### [ASSIGNMENT]
The entries follow. Copy every line in which "Daiane" appears.

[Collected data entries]
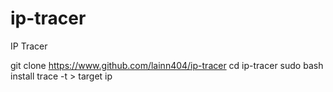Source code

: # ip-tracer
IP Tracer

git clone https://www.github.com/lainn404/ip-tracer
cd ip-tracer
sudo bash install
trace -t > target ip


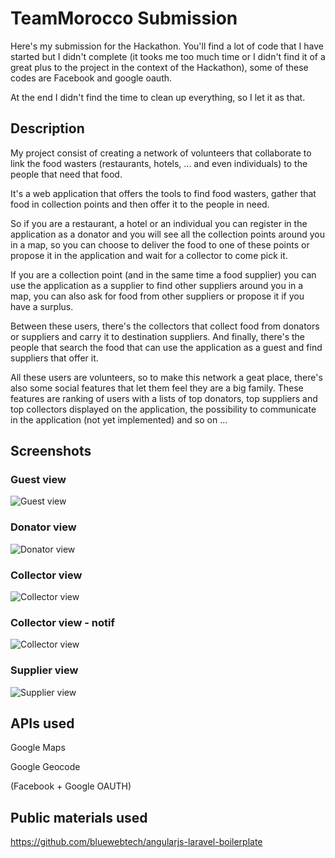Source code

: # TeamMorocco Submission

Here's my submission for the Hackathon. You'll find a lot of code that I have started but I didn't complete (it tooks me too much time or I didn't find it of a great plus to the project in the context of the Hackathon), some of these codes are Facebook and google oauth.

At the end I didn't find the time to clean up everything, so I let it as that.

## Description

My project consist of creating a network of volunteers that collaborate to link the food wasters (restaurants,  hotels, ... and even individuals) to the people that need that food.

It's a web application that offers the tools to find food wasters, gather that food in collection points and then offer it to the people in need.

So if you are a restaurant, a hotel or an individual you can register in the application as a donator and you will see all the collection points around you in a map, so you can choose to deliver the food to one of these points or propose it in the application and wait for a collector to come pick it.

If you are a collection point (and in the same time a food supplier) you can use the application as a supplier to find other suppliers around you in a map, you can also ask for food from other suppliers or propose it if you have a surplus.

Between these users, there's the collectors that collect food from donators or suppliers and carry it to destination suppliers.
And finally, there's the people that search the food that can use the application as a guest and find suppliers that offer it.

All these users are volunteers, so to make this network a geat place, there's also some social features that let them feel they are a big family. These features are ranking of users with a lists of top donators, top suppliers and top collectors displayed on the application, the possibility to communicate in the application (not yet implemented) and so on ...

## Screenshots
### Guest view
![Guest view](http://urkk8f9b9f2a.rbenhammane.koding.io/screenshots/Guest.png "Guest view")
### Donator view
![Donator view](http://urkk8f9b9f2a.rbenhammane.koding.io/screenshots/Donator.png "Donator view")
### Collector view
![Collector view](http://urkk8f9b9f2a.rbenhammane.koding.io/screenshots/Collector.png "Collector view")
### Collector view - notif
![Collector view](http://urkk8f9b9f2a.rbenhammane.koding.io/screenshots/Collector_notif.png "Collector view")
### Supplier view
![Supplier view](http://urkk8f9b9f2a.rbenhammane.koding.io/screenshots/Supplier.png "Supplier view")

## APIs used

Google Maps

Google Geocode

(Facebook + Google OAUTH)

## Public materials used

https://github.com/bluewebtech/angularjs-laravel-boilerplate
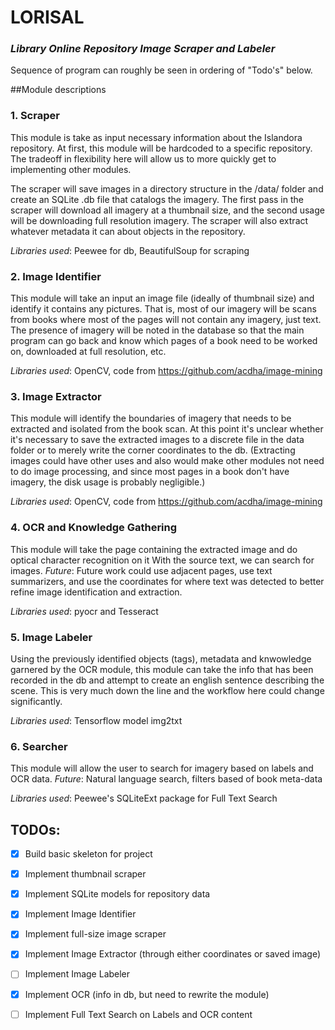 # LORISAL
### _Library Online Repository Image Scraper and Labeler_

Sequence of program can roughly be seen in ordering of "Todo's" below.

##Module descriptions
### 1. Scraper

This module is take as input necessary information about the Islandora repository. At first, this module will be
hardcoded to a specific repository. The tradeoff in flexibility here will allow us to more quickly get to implementing
other modules.

The scraper will save images in a directory structure in the /data/ folder
and create an SQLite .db file that catalogs the imagery. The first pass in
the scraper will download all imagery at a thumbnail size, and the second
usage will be downloading full resolution imagery. The scraper will also
extract whatever metadata it can about objects in the repository.

_Libraries used_: Peewee for db, BeautifulSoup for scraping 

### 2. Image Identifier

This module will take an input an image file (ideally of thumbnail size) and identify it contains any pictures. That is,
 most of our imagery will be scans from books where most of the pages will not contain any imagery, just text.
 The presence of imagery will be noted in the database so that the main program can go back and know which pages of a 
 book need to be worked on, downloaded at full resolution, etc.

_Libraries used_: OpenCV, code from https://github.com/acdha/image-mining
### 3. Image Extractor

This module will identify the boundaries of imagery that needs to be extracted and isolated from the book scan. At this
point it's unclear whether it's necessary to save the extracted images to a discrete file in the data folder or to merely
write the corner coordinates to the db. (Extracting images could have other uses and also would make other modules not
need to do image processing, and since most pages in a book don't have imagery, the disk usage is probably negligible.)

_Libraries used_: OpenCV, code from https://github.com/acdha/image-mining

### 4. OCR and Knowledge Gathering

This module will take the page containing the extracted image and do optical character recognition on it
With the source text, we can search for images.
_Future_: Future work could use adjacent pages, use text summarizers, and use the coordinates for where text was detected to better refine image identification and extraction.

_Libraries used_: pyocr and Tesseract

### 5. Image Labeler

Using the previously identified objects (tags), metadata and knwowledge garnered by the OCR module, this module can take
the info that has been recorded in the db and attempt to create an english sentence describing the scene. This is very
much down the line and the workflow here could change significantly.

_Libraries used_: Tensorflow model img2txt

### 6. Searcher

This module will allow the user to search for imagery based on labels and OCR data. 
_Future_: Natural language search, filters based of book meta-data

_Libraries used_: Peewee's SQLiteExt package for Full Text Search

## TODOs:
- [x] Build basic skeleton for project
- [x] Implement thumbnail scraper
- [x] Implement SQLite models for repository data
- [x] Implement Image Identifier
- [x] Implement full-size image scraper
- [x] Implement Image Extractor (through either coordinates or saved image)
- [ ] Implement Image Labeler
- [x] Implement OCR (info in db, but need to rewrite the module)
- [ ] Implement Full Text Search on Labels and OCR content

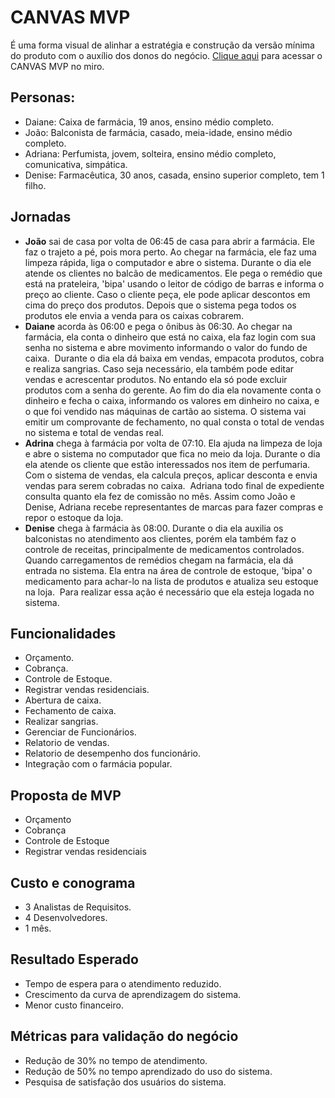 # CANVAS MVP

É uma forma visual de alinhar a estratégia e construção da versão mínima do produto com o auxílio dos donos do negócio. [Clique aqui](https://miro.com/app/board/uXjVOlmzVLk=/?share_link_id=2986912574) para acessar o CANVAS MVP no miro.

## Personas:
- Daiane: Caixa de farmácia, 19 anos, ensino médio completo.
- João: Balconista de farmácia, casado, meia-idade, ensino médio completo.
- Adriana: Perfumista, jovem, solteira, ensino médio completo, comunicativa, simpática.
- Denise: Farmacêutica, 30 anos, casada, ensino superior completo, tem 1 filho.

## Jornadas
- **João** sai de casa por volta de 06:45 de casa para abrir a farmácia. Ele faz o trajeto a pé, pois mora perto. Ao chegar na farmácia, ele faz uma limpeza rápida, liga o computador e abre o sistema. Durante o dia ele atende os clientes no balcão de medicamentos. Ele pega o remédio que está na prateleira, 'bipa' usando o leitor de código de barras e informa o preço ao cliente. Caso o cliente peça, ele pode aplicar descontos em cima do preço dos produtos. Depois que o sistema pega todos os produtos ele envia a venda para os caixas cobrarem. 
- **Daiane** acorda às 06:00 e pega o ônibus às 06:30. Ao chegar na farmácia, ela conta o dinheiro que está no caixa, ela faz login com sua senha no sistema e abre movimento informando o valor do fundo de caixa. 
Durante o dia ela dá baixa em vendas, empacota produtos, cobra e realiza sangrias. Caso seja necessário, ela também pode editar vendas e acrescentar produtos. No entando ela só pode excluir produtos com a senha do gerente.
Ao fim do dia ela novamente conta o dinheiro e fecha o caixa, informando os valores em dinheiro no caixa, e o que foi vendido nas máquinas de cartão ao sistema.
O sistema vai emitir um comprovante de fechamento, no qual consta o total de vendas no sistema e total de vendas real.
- **Adrina** chega à farmácia por volta de 07:10. Ela ajuda na limpeza de loja e abre o sistema no computador que fica no meio da loja. Durante o dia ela atende os cliente que estão interessados nos item de perfumaria. Com o sistema de vendas, ela calcula preços, aplicar desconta e envia vendas para serem cobradas no caixa. 
Adriana todo final de expediente consulta quanto ela fez de comissão no mês.
Assim como João e Denise, Adriana recebe representantes de marcas para fazer compras e repor o estoque da loja.
- **Denise** chega à farmácia às 08:00. Durante o dia ela auxilia os balconistas no atendimento aos clientes, porém ela também faz o controle de receitas, principalmente de medicamentos controlados.
Quando carregamentos de remédios chegam na farmácia, ela dá entrada no sistema. Ela entra na área de controle de estoque, 'bipa' o medicamento para achar-lo na lista de produtos e atualiza seu estoque na loja.  Para realizar essa ação é necessário que ela esteja logada no sistema.

## Funcionalidades
- Orçamento.
- Cobrança.
- Controle de Estoque.
- Registrar vendas residenciais.
- Abertura de caixa.
- Fechamento de caixa.
- Realizar sangrias.
- Gerenciar de Funcionários.
- Relatorio de vendas.
- Relatorio de desempenho dos funcionário.
- Integração com o farmácia popular.

## Proposta de MVP
- Orçamento
- Cobrança
- Controle de Estoque
- Registrar vendas residenciais

## Custo e conograma
- 3 Analistas de Requisitos.
- 4 Desenvolvedores.
- 1 mês.

## Resultado Esperado
- Tempo de espera para o atendimento reduzido.
- Crescimento da curva de aprendizagem do sistema.
- Menor custo financeiro.

## Métricas para validação do negócio
- Redução de 30% no tempo de atendimento.
- Redução de 50% no tempo aprendizado do uso do sistema.
- Pesquisa de satisfação dos usuários do sistema.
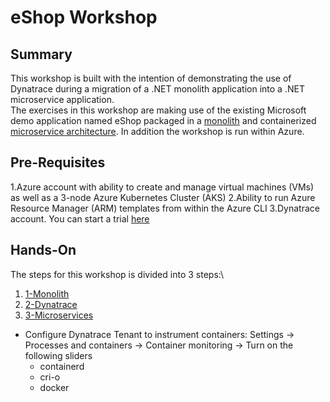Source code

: # eShop Workshop

## Summary
This workshop is built with the intention of demonstrating the use of Dynatrace during a migration of a .NET monolith application into a .NET microservice application.  
The exercises in this workshop are making use of the existing Microsoft demo application named eShop packaged in a [monolith](1-Monolith) and containerized [microservice architecture](3-Microservices).  In addition the workshop is run within Azure.  

## Pre-Requisites
1.Azure account with ability to create and manage virtual machines (VMs) as well as a 3-node Azure Kubernetes Cluster (AKS)
2.Ability to run Azure Resource Manager (ARM) templates from within the Azure CLI
3.Dynatrace account. You can start a trial [here](https://www.dynatrace.com/trial/)

## Hands-On
The steps for this workshop is divided into 3 steps:\
1. [1-Monolith](1-Monolith)
2. [2-Dynatrace](2-Dynatrace)
3. [3-Microservices](3-Microservices)

- Configure Dynatrace Tenant to instrument containers: Settings -> Processes and containers -> Container monitoring -> Turn on the following sliders
  - containerd
  - cri-o
  - docker

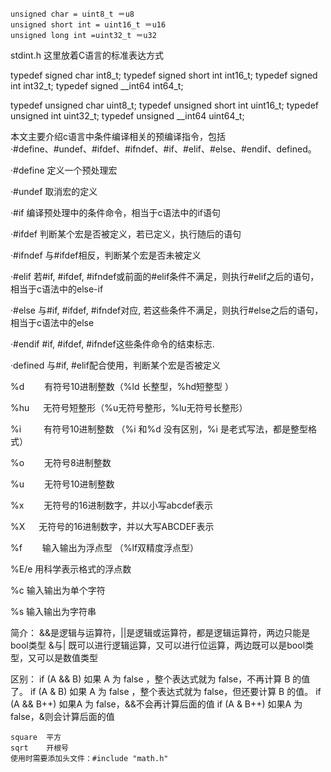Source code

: 

	unsigned char = uint8_t ＝u8
	unsigned short int = uint16_t ＝u16
	unsigned long int =uint32_t ＝u32


stdint.h 这里放着C语言的标准表达方式
 
typedef   signed        char      int8_t; 
typedef   signed short  int       int16_t;
typedef   signed        int       int32_t;
typedef   signed      __int64     int64_t;
 
typedef unsigned           char       uint8_t;
typedef unsigned short     int        uint16_t;
typedef unsigned           int        uint32_t;
typedef unsigned         __int64      uint64_t;


本文主要介绍c语言中条件编译相关的预编译指令，包括  
·#define、#undef、#ifdef、#ifndef、#if、#elif、#else、#endif、defined。

·#define           定义一个预处理宏

·#undef            取消宏的定义

·#if               编译预处理中的条件命令，相当于c语法中的if语句

·#ifdef            判断某个宏是否被定义，若已定义，执行随后的语句

·#ifndef           与#ifdef相反，判断某个宏是否未被定义

·#elif             若#if, #ifdef, #ifndef或前面的#elif条件不满足，则执行#elif之后的语句，相当于c语法中的else-if

·#else             与#if, #ifdef, #ifndef对应, 若这些条件不满足，则执行#else之后的语句，相当于c语法中的else

·#endif          #if, #ifdef, #ifndef这些条件命令的结束标志.

·defined         与#if, #elif配合使用，判断某个宏是否被定义

%d 　　有符号10进制整数（%ld 长整型，%hd短整型 ）

%hu 　 无符号短整形（%u无符号整形，%lu无符号长整形）

%i 　　 有符号10进制整数 （%i 和%d 没有区别，%i 是老式写法，都是整型格式）

%o 　　无符号8进制整数

%u 　　无符号10进制整数

%x 　　无符号的16进制数字，并以小写abcdef表示

%X 　 无符号的16进制数字，并以大写ABCDEF表示

%f　　 输入输出为浮点型 （%lf双精度浮点型）

%E/e 用科学表示格式的浮点数

%c 输入输出为单个字符

%s 输入输出为字符串

简介：
&&是逻辑与运算符，||是逻辑或运算符，都是逻辑运算符，两边只能是bool类型
&与| 既可以进行逻辑运算，又可以进行位运算，两边既可以是bool类型，又可以是数值类型

区别：
if (A && B) 如果 A 为 false ，整个表达式就为 false，不再计算 B 的值了。
if (A & B) 如果 A 为 false ，整个表达式就为 false，但还要计算 B 的值。
if (A && B++) 如果A 为 false，&&不会再计算后面的值
if (A & B++) 如果A 为 false，&则会计算后面的值

	square  平方
	sqrt	开根号
	使用时需要添加头文件：#include "math.h"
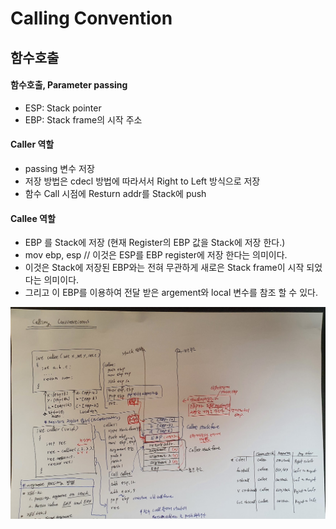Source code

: # Calling Convention



## 함수호출



#### 함수호출, Parameter passing

* ESP: Stack pointer
* EBP: Stack frame의 시작 주소

#### Caller 역할

* passing 변수 저장
* 저장 방법은 cdecl 방법에 따라서서 Right to Left 방식으로 저장
* 함수 Call 시점에 Resturn addr를 Stack에 push

#### Callee 역할

* EBP 를 Stack에 저장 (현재 Register의 EBP 값을 Stack에 저장 한다.)
* mov ebp, esp // 이것은 ESP를 EBP register에 저장 한다는 의미이다.
* 이것은 Stack에 저장된 EBP와는 전혀 무관하게 새로은 Stack frame이 시작 되었다는 의미이다.
* 그리고 이 EBP를 이용하여 전달 받은 argement와 local 변수를 참조 할 수 있다. 

![img](img/20211219_180921.jpg)

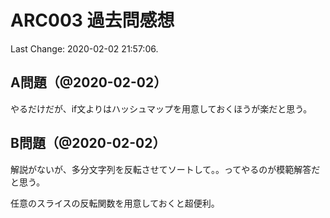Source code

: # ARC003 過去問感想

Last Change: 2020-02-02 21:57:06.

## A問題（@2020-02-02）

やるだけだが、if文よりはハッシュマップを用意しておくほうが楽だと思う。

## B問題（@2020-02-02）

解説がないが、多分文字列を反転させてソートして。。ってやるのが模範解答だと思う。

任意のスライスの反転関数を用意しておくと超便利。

### [EXERCISE RESPONSE]
- Daiane: Caixa de farmácia, 19 anos, ensino médio completo.
- **Daiane** acorda às 06:00 e pega o ônibus às 06:30. Ao chegar na farmácia, ela conta o dinheiro que está no caixa, ela faz login com sua senha no sistema e abre movimento informando o valor do fundo de caixa. 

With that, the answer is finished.